That the eminent talents and distinguished integrity of the members who constitute the supreme court, justly entitle their decisions to the highest respect and consideration, is universally admitted; that they have been so received and considered by this court, its past conduct has testified; that the justices of that court, however, in common with the rest of mankind, would be subject to error; and that, in the variety and multiplicity of their concerns, they would sometimes unavoidably mistake the law, was, at the foundation of our government, foreseen. To correct such errors the constitution has provided this tribunal: whether that was wisely or unwisely done, it is now too late to inquire. By that provision it becomes our official duty to pass on their decisions, and, aided by the best lights that are afforded to us, and an exertion of such abilities as we may possess, to affirm or reverse them, as we shall find them, in our best judgment, right or wrong.
In matters of mere private opinion, no one would be more ready to surrender his individual impressions to those of the justices of the supreme court than myself; but situated as I am, and believing as I do that their decision in the case of Tillman v.

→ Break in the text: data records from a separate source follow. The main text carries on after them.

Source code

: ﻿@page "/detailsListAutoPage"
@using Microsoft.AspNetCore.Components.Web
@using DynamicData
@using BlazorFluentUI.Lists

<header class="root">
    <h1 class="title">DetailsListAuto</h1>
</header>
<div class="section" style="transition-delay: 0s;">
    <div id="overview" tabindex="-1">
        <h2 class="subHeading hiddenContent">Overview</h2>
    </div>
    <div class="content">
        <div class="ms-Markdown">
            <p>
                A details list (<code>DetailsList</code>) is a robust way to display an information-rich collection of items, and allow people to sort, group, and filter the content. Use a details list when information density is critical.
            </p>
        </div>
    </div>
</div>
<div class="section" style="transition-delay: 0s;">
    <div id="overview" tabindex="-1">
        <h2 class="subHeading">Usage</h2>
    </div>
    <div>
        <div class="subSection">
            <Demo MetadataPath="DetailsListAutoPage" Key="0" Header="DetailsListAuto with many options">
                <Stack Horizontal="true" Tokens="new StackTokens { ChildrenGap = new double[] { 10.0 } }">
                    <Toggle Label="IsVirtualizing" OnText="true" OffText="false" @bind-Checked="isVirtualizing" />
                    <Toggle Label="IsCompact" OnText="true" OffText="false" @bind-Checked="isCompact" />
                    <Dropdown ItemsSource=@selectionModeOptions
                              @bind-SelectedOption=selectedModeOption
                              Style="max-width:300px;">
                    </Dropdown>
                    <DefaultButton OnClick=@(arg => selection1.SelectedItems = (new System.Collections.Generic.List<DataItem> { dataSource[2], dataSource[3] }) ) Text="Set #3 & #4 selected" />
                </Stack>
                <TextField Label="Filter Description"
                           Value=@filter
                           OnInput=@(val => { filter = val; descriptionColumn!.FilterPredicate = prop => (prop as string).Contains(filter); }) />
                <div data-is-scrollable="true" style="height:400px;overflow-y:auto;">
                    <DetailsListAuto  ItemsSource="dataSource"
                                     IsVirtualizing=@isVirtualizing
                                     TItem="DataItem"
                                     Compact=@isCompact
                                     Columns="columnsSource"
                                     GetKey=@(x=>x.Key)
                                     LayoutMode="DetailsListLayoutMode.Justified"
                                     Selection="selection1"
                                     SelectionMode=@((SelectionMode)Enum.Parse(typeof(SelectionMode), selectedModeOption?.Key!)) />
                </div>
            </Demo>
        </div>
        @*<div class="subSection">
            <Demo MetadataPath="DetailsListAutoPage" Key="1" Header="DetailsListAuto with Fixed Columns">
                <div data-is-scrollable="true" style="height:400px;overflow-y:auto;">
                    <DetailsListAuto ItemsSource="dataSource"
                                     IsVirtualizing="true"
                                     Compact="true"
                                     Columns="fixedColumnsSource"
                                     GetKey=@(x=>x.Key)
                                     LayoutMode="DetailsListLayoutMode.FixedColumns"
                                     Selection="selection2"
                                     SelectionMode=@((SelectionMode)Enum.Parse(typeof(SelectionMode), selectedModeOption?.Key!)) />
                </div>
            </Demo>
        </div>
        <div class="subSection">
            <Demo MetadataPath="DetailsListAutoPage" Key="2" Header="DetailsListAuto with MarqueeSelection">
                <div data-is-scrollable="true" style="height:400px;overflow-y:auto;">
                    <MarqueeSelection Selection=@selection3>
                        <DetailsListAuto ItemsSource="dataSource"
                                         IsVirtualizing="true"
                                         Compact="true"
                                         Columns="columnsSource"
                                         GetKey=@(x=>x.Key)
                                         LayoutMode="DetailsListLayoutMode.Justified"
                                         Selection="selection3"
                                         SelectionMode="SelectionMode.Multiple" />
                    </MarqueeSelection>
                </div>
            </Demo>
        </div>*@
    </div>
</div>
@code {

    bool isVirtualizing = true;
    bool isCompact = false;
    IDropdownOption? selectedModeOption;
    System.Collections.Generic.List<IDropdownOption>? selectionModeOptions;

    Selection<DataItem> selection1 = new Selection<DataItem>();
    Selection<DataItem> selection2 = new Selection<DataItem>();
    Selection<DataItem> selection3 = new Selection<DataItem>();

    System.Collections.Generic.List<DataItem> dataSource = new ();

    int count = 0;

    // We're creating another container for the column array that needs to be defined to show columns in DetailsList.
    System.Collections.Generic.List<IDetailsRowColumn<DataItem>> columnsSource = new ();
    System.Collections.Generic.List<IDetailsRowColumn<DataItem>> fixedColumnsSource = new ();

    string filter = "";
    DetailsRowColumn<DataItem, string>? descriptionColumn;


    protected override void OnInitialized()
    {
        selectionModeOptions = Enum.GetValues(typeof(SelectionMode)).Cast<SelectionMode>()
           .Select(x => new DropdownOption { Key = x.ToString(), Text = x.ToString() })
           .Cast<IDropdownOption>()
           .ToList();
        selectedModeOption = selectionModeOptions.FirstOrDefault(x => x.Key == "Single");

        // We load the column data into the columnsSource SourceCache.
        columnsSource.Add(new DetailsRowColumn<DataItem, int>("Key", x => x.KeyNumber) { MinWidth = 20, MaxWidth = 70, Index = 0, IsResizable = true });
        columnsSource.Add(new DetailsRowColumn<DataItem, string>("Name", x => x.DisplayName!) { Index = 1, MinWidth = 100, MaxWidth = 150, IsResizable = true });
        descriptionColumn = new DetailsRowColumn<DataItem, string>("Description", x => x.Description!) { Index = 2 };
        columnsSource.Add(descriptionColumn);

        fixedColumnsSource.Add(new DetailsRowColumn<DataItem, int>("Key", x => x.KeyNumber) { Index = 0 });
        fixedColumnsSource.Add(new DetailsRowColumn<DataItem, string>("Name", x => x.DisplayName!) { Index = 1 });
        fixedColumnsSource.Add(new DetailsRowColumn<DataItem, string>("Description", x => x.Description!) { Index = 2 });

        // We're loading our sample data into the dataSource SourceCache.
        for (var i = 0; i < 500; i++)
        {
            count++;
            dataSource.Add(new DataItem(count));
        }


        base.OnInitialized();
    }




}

Lansing was improvidently and erroneously made; and that the force of a previously expressed opinion, on the same point, in a great measure led to the reiteration of it, in the case of Dash v. Van Kleeck, I cannot but consider it as a violation of constitutional duty to omit doing as much as in me lies to obtain its correction.
By the act of the 30th of March, 1801, which was but a reenactment of a then existing law, on a revision of our code of laws, it is made the duty of the sheriffs to permit all prisoners who were, or might, come into their custody, on civil process, to go at large, within the limits appointed to their respective gaols, on their giving the security required by that statute, securing, by its provisions, the sheriff against suits for escapes, for suffering them to go at large within the limits, but rendering them equally liable for an escape from the limits, as they before were for an escape from the four walls of the prison.
The rights and liabilities of sheriffs, before the allowance of the limits, were not, nor could they be, a matter of litigation; the law in this respect, upon that subject, has been too well settled to render it necessary to cite authorities; the decisions which had long since been acquiesced in, in England, which had again and again been recognised in our courts, and which are expressly admitted by the supreme court, in the case of Tillman v. Lansing, were, that for an involuntary escape from the walls of the prison, recaption on fresh pursuit, or a voluntary return of the prisoner to the prison, before suit brought, was a complete defence to the sheriff.
Lest the terms voluntary and involuntary escape might tend to confuse the question, it may be well here to state, that in using the terms as applicable to this suit, they are, and can only be, used as relating to the conduct of the sheriff. Although it was in some degree urged by the counsel for the plaintiffs in error, that the escape, as it appears from the special verdict, might well be considered as involuntary on the part of the prisoner, I am not prepared, nor is it necessary, to decide that they could derive a valid defence from that sourse. For a voluntary escape on the part of the sheriff, he can have no defence. How far recaption, or a voluntary return before suit brought, furnishes him with a defence for an escape, as to him involuntary, that is, without his express permission or connivance, is the question under discussion.
From the period of the first act relative to the gaol liberties to the revision of the laws in 1801, and from that passage of the act of the 30th of March, in that year, until the decision of the case of Tillman v. Lansing, in 1809, the common law rights of the sheriff, of recaption and voluntary return, were universally considered as having been left unimpaired by the different statutes which have been passed upon that subject. Nor was this the impression of the multitude, who might properly be deemed incompetent to judge upon the subject, but of the soundest and best lawyers of the state, the correctness of which, if not expressly agreed to, was certainly tacitly acquiesced in by the major pat, if not the whole, of the respectable gentleman who, in 1809, filled the bench of the supreme court.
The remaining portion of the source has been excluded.